Gabriel de Leon is a Silversaint. What’s that you might well ask? Silversaints are paleblood’s (half vampire) who have taken a vow to protect the church and the realm from coldbloods, full-on vampires. At fifteen, Gabriel was whisked away from his home to San Michon, a holy place where he is trained in the art of killing vampires.

I do here vow; Let the dark know my name and despair. So long as it burns, I am the flame. So long as it bleeds, I am the blade. So long as it sins, I am the saint. And I am silver.

When the story begins, Gabriel is a prisoner of Margot Chastain, Undying Empress of Wolves and Men. Chastain’s historian, Marquis Jean-Francois, has joined Gabriel in his cell to “gather all knowledge of [his] order.”

The conversation between Gabriel and Jean-Francois provides the structure for the story the Silversaint tells. It bounces back and forth in time and introduces a cast of characters, many of whom readers will fall madly in love with (including a lioness, a horse and a sword. Not joking.) As for Gabriel: he’s cynical, foul-mouthed, loyal and brave. He’s the hero of the tale, but he’s imperfect, for sure. He’s also likeable.

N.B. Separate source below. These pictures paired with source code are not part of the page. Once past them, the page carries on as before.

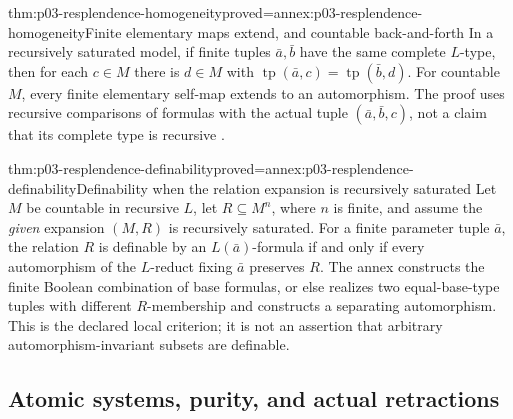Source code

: \begin{hbtheorem}{thm:p03-resplendence-homogeneity}{proved=annex:p03-resplendence-homogeneity}{Finite elementary maps extend, and countable back-and-forth}
In a recursively saturated model, if finite tuples \(\bar a,\bar b\)
have the same complete \(L\)-type, then for each \(c\in M\) there is
\(d\in M\) with
\(\operatorname{tp}(\bar a,c)=\operatorname{tp}(\bar b,d)\).
For countable \(M\), every finite elementary self-map extends to an
automorphism. The proof uses recursive comparisons of formulas with
the actual tuple \((\bar a,\bar b,c)\), not a claim that its complete
type is recursive \cite[Proposition~1.6, pp.~10--11]{Engstrom2004Expansions}.
\end{hbtheorem}

\begin{hbtheorem}{thm:p03-resplendence-definability}{proved=annex:p03-resplendence-definability}{Definability when the relation expansion is recursively saturated}
Let \(M\) be countable in recursive \(L\), let \(R\subseteq M^n\),
where \(n\) is finite, and assume the \emph{given} expansion \((M,R)\)
is recursively saturated. For a finite parameter tuple \(\bar a\),
the relation \(R\) is definable by an \(L(\bar a)\)-formula if and
only if every automorphism of the \(L\)-reduct fixing \(\bar a\)
preserves \(R\). The annex constructs the finite Boolean combination
of base formulas, or else realizes two equal-base-type tuples with
different \(R\)-membership and constructs a separating automorphism.
This is the declared local criterion; it is not an assertion that
arbitrary automorphism-invariant subsets are definable.
\end{hbtheorem}

\subsection{Atomic systems, purity, and actual retractions}

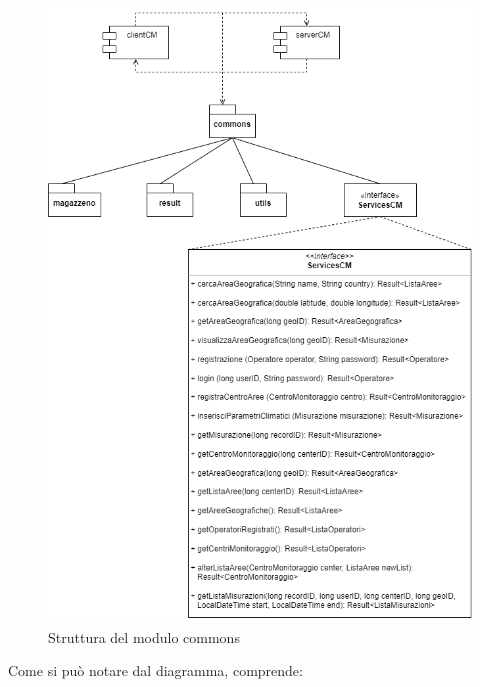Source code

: \begin{figure}[h]
	\centering
	\caption{Struttura del modulo commons}
	\label{fig:commonscm}
	\includegraphics[width=0.7\linewidth]{../../fig/img/tecnico/CM.drawio}
\end{figure}
\pagebreak
Come si può notare dal diagramma, comprende:
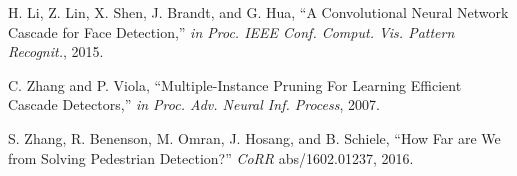 \documentclass[journal]{IEEEtran}
\begin{document}
\begin{thebibliography}{1}
H. Li, Z. Lin, X. Shen, J. Brandt, and G. Hua, ``A Convolutional Neural Network Cascade for Face Detection,'' \emph{in Proc. IEEE Conf. Comput. Vis. Pattern Recognit.}, 2015.

C. Zhang and P. Viola, ``Multiple-Instance Pruning For Learning Efficient Cascade Detectors,'' \emph{in Proc. Adv. Neural Inf. Process}, 2007.

S. Zhang, R. Benenson, M. Omran, J. Hosang, and B. Schiele, ``How Far are We from Solving Pedestrian Detection?'' \emph{CoRR} abs/1602.01237, 2016.



\end{thebibliography}
\end{document}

I wouldn’t have necessarily said that I read fantasy, but according to this definition from Book Riot, I guess I do:

The basic defining tenet of high fantasy is that a fantasy story is set in an alternative fictional world, typically with magical elements. High fantasy is sometimes called epic fantasy, and some of the hallmarks of this subset of the fantasy genre include a high page count, lots of characters, usually a quest, and, most importantly, an alternative or secondary world as opposed to the real or primary world. With high fantasy, there are usual global stakes involved—you know, good versus evil, saving the world, and all that.

In any case, I read enough to understand the world building and the mention of mythical creatures. It’s easy to spot the nods to Tolkien, Martin, Malory, Christianity, Beowulf, and even Buffy the Vampire Slayer. It is clear that Kristoff is a reader, and books and their myriad joys are mentioned on more than one occasion.

As an English teacher, I could easily identify the hero’s journey and so I was able to anticipate some of the twists. I probably don’t read enough fantasy to know whether Kristoff’s novel is cream of the crop or not though, but by my metric it’s great.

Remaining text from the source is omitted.